If you display this image in application with DPR 3 (eg if you have really large 8k HighDPI display), then the image will have 900x600 physical pixels. And it will scale up badly (if you get a closer look on your fancy 8k display, the image will be slightly pixelated) because the original image does not have such a big resolution.

Actually setting DPR for images is not strictly needed, you can leave it with default value, which is DPR 1. But then you will need to do some more size recalculations and image resizings yourself. So if you want image with logical pixel size 300x200 then for application with DPR 1 you would need to create image with resolution 300x200, for application with DPR 2 you would need image with resolution 600x400 etc. Otherwise if you display image with physical resolution 300x200 and DPR 1 (ie it has logical size 300x200) in application with DPR 2, the image will be scaled-up to physical size 600x400 but it will be pixelated because the actual physical resolution of the image is still just 300x200.

So keeping images with DPR 1 can actually save some memory in some cases since you will allocate smaller images, only as big as you really need. But the drawback is doing more calculations in code yourself. It may be tempting to do these calculations yourself at the first sight. But I should warn you, in the text above I left out one important detail.
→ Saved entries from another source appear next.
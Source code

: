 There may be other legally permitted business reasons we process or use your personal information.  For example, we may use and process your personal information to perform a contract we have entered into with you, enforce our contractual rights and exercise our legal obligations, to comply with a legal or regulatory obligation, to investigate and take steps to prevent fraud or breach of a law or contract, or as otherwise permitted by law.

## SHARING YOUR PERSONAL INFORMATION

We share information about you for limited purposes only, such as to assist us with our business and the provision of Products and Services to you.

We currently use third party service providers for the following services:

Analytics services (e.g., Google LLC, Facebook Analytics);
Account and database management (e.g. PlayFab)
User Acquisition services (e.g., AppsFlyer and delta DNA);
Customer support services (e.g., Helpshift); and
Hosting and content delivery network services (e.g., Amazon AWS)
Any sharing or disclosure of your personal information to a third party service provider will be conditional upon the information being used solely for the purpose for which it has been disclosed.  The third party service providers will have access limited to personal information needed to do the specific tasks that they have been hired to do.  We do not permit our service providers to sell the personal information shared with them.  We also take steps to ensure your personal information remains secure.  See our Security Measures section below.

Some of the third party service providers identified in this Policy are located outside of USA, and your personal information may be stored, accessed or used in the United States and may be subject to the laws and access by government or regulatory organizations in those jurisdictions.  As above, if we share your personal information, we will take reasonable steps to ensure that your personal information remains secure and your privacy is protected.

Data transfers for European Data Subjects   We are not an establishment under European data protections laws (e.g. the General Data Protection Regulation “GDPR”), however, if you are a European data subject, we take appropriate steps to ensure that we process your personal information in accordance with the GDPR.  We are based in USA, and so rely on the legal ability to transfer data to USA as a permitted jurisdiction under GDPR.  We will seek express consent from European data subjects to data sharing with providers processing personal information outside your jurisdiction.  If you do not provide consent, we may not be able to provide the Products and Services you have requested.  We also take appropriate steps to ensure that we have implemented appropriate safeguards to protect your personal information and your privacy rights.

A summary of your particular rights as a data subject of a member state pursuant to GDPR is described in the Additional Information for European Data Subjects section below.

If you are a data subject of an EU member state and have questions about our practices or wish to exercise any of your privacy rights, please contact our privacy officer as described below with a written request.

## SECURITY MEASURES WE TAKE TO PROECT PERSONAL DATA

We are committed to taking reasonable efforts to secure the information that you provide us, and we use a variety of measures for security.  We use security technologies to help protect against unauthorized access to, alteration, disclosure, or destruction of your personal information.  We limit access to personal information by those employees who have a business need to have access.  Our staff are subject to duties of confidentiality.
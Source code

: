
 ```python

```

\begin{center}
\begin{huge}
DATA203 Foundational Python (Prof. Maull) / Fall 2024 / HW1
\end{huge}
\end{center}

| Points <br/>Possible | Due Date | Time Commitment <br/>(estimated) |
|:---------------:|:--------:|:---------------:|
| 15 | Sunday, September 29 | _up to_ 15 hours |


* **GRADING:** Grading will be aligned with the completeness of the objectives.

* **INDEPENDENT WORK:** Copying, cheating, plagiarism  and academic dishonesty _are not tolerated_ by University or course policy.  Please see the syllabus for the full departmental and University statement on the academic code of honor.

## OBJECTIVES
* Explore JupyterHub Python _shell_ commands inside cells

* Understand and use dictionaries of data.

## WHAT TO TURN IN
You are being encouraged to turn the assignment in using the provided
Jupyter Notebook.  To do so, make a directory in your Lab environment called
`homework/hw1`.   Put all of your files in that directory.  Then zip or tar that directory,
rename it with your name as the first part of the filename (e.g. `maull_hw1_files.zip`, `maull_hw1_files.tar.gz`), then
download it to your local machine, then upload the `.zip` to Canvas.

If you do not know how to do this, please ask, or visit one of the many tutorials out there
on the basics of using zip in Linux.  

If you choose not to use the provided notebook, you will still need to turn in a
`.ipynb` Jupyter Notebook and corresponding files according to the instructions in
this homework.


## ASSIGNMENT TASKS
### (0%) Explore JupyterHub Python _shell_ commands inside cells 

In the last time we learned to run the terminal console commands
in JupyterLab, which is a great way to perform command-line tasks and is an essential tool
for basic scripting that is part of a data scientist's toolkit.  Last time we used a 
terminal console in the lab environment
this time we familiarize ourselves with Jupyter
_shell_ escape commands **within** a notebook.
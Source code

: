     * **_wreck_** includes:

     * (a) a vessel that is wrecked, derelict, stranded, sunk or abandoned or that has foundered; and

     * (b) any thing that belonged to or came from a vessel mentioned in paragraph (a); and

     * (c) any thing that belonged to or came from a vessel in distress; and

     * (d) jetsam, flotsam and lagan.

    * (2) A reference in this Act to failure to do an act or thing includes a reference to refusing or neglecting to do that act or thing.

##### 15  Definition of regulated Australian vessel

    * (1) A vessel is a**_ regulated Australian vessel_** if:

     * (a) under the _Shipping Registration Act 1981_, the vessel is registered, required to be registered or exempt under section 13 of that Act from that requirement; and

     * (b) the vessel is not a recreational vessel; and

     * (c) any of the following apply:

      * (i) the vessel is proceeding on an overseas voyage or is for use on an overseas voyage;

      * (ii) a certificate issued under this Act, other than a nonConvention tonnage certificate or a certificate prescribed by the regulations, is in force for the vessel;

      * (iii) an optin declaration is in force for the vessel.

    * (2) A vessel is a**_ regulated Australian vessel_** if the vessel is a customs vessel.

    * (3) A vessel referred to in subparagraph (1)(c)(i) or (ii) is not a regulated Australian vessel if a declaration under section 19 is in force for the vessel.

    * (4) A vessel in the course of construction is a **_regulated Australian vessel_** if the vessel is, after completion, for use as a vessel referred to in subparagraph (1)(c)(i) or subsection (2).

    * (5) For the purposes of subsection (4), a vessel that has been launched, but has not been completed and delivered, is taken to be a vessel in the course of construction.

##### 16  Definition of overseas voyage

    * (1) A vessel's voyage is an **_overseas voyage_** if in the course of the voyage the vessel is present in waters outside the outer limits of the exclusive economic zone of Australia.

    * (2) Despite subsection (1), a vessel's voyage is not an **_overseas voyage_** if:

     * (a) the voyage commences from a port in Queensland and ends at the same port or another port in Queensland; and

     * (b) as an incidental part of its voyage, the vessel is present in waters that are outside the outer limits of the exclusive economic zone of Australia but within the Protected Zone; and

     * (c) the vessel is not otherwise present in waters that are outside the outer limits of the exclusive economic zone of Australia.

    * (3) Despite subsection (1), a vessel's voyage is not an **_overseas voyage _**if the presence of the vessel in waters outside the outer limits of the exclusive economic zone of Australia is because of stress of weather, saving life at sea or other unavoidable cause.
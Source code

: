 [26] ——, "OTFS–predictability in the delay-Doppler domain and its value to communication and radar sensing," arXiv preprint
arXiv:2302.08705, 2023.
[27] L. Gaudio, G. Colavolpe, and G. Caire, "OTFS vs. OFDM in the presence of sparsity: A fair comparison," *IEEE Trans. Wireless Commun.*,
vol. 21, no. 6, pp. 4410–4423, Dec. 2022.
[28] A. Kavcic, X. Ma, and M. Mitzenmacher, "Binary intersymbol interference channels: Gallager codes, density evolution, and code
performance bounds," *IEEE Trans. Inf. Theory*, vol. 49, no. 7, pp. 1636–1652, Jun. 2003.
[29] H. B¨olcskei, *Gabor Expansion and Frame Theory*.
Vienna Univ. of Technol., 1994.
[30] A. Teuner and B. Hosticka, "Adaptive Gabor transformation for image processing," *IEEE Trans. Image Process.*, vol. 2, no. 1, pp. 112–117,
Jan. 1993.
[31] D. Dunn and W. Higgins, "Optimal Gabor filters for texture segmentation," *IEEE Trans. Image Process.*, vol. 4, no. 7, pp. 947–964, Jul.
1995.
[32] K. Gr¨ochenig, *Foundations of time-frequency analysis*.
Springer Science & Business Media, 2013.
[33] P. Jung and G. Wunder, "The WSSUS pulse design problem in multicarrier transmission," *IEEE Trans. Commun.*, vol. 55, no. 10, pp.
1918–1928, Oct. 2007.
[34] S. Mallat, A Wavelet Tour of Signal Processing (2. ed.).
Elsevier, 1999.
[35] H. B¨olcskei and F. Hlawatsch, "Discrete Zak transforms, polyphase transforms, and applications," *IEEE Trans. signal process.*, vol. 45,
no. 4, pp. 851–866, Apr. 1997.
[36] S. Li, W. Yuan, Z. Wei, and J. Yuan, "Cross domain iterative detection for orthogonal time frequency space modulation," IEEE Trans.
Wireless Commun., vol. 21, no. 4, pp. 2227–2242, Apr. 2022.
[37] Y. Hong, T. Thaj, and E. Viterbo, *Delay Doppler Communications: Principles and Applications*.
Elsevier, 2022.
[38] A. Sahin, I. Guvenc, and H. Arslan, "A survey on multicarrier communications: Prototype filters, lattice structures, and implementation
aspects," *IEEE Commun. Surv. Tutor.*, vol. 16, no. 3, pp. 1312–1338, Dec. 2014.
In general case there is not a single application-wide DPR. In multiscreen set up the application can occupy more screens, each with different DPR. So it is not the application which specifies the DPR but DPR is specified for each widget individually. And widgets can move from screen to screen if you move your window and hence their DPR can change. And believe, then you do not want to recalculate the size of your images yourself in your code.

But if you are 100 % sure you do not want to support multiscreen mixed DPR scenario, then you can leave your images with DPR 1 (the default) and resize your images yourself. It can save you save memory and processing power in some cases because you can avoid allocating unneccessarily big images and avoid scaling down if the big resoltion is not needed. But I would probably not recommend going this way.

And one last very important note: always test your application in low-DPI scenarion with DPR == 1 and high-DPI scenario with DPR = 2. And ideally test your application also with fractional DPR, ie when DPR is a floating point number such as 1.25 or 1.5. Your application should work well in all these cases. If not, then fix it.